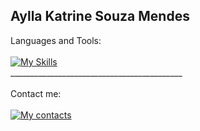 ## Aylla Katrine Souza Mendes

Languages and Tools:  <br><br>
[![My Skills](https://skillicons.dev/icons?i=cpp,py)](https://skillicons.dev) <br>
___________________________________________ <br><br>
Contact me: <br><br>
[![My contacts](https://skillicons.dev/icons?i=linkedin)](https://www.linkedin.com/in/aylla-mendes-9443a326b) 
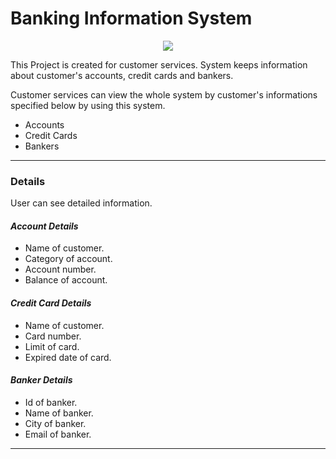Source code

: # Banking Information System
<p align="center">
  <img src="https://www.linkpicture.com/view.php?img=LPic613c8d0144bda929471613"/>
</p>



This Project is created for customer services. System keeps information about customer's accounts, credit cards and bankers. <br>

Customer services can view the whole system by customer's informations specified below by using this system.<br> 

- Accounts
- Credit Cards
- Bankers

---
  
### Details

User can see detailed information.<br>

#### <i>Account Details</i>
  - Name of customer.
  - Category of account.
  - Account number.
  - Balance of account.

#### <i>Credit Card Details</i>
  - Name of customer.
  - Card number.
  - Limit of card.
  - Expired date of card.
  
#### <i>Banker Details</i>
  - Id of banker.
  - Name of banker.
  - City of banker.
  - Email of banker.  

---


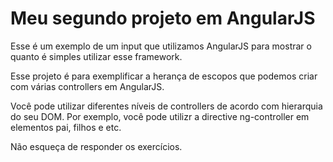 # Meu segundo projeto em AngularJS

Esse é um exemplo de um input que utilizamos AngularJS para mostrar o quanto é simples utilizar esse framework.

Esse projeto é para exemplificar a herança de escopos que podemos criar com várias controllers em AngularJS.

Você pode utilizar diferentes níveis de controllers de acordo com hierarquia do seu DOM. Por exemplo, você pode utilizr a directive ng-controller em elementos pai, filhos e etc.

Não esqueça de responder os exercícios.
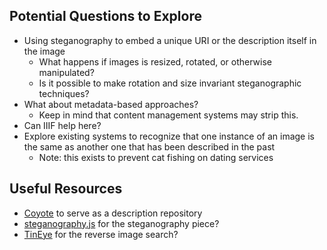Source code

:## Potential Questions to Explore
* Using steganography to embed a unique URI or the description itself in the image
	* What happens if images is resized, rotated, or otherwise manipulated?
	* Is it possible to make rotation and size invariant steganographic techniques?
* What about metadata-based approaches?
	* Keep in mind that content management systems may strip this.
* Can IIIF help here?
* Explore existing systems to recognize that one instance of an image is the same as another one that has been described in the past
	* Note: this exists to prevent cat fishing on dating services

## Useful Resources
* [Coyote](https://github.com/coyote-team/coyote) to serve as a description repository
* [steganography.js](https://github.com/petereigenschink/steganography.js/) for the steganography piece?
* [TinEye](https://www.tineye.com/) for the reverse image search?
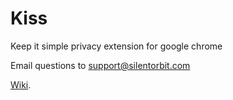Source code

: Kiss
====

Keep it simple privacy extension for google chrome

Email questions to support@silentorbit.com

[Wiki](https://github.com/hultqvist/Kiss/wiki).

○ ○ ○ ○ ○ ○ ○

→ **Aim of the task**
Show every line of the material above in which "Details" is present.

→ **Exercise answer**
### Details
#### <i>Account Details</i>
#### <i>Credit Card Details</i>
#### <i>Banker Details</i>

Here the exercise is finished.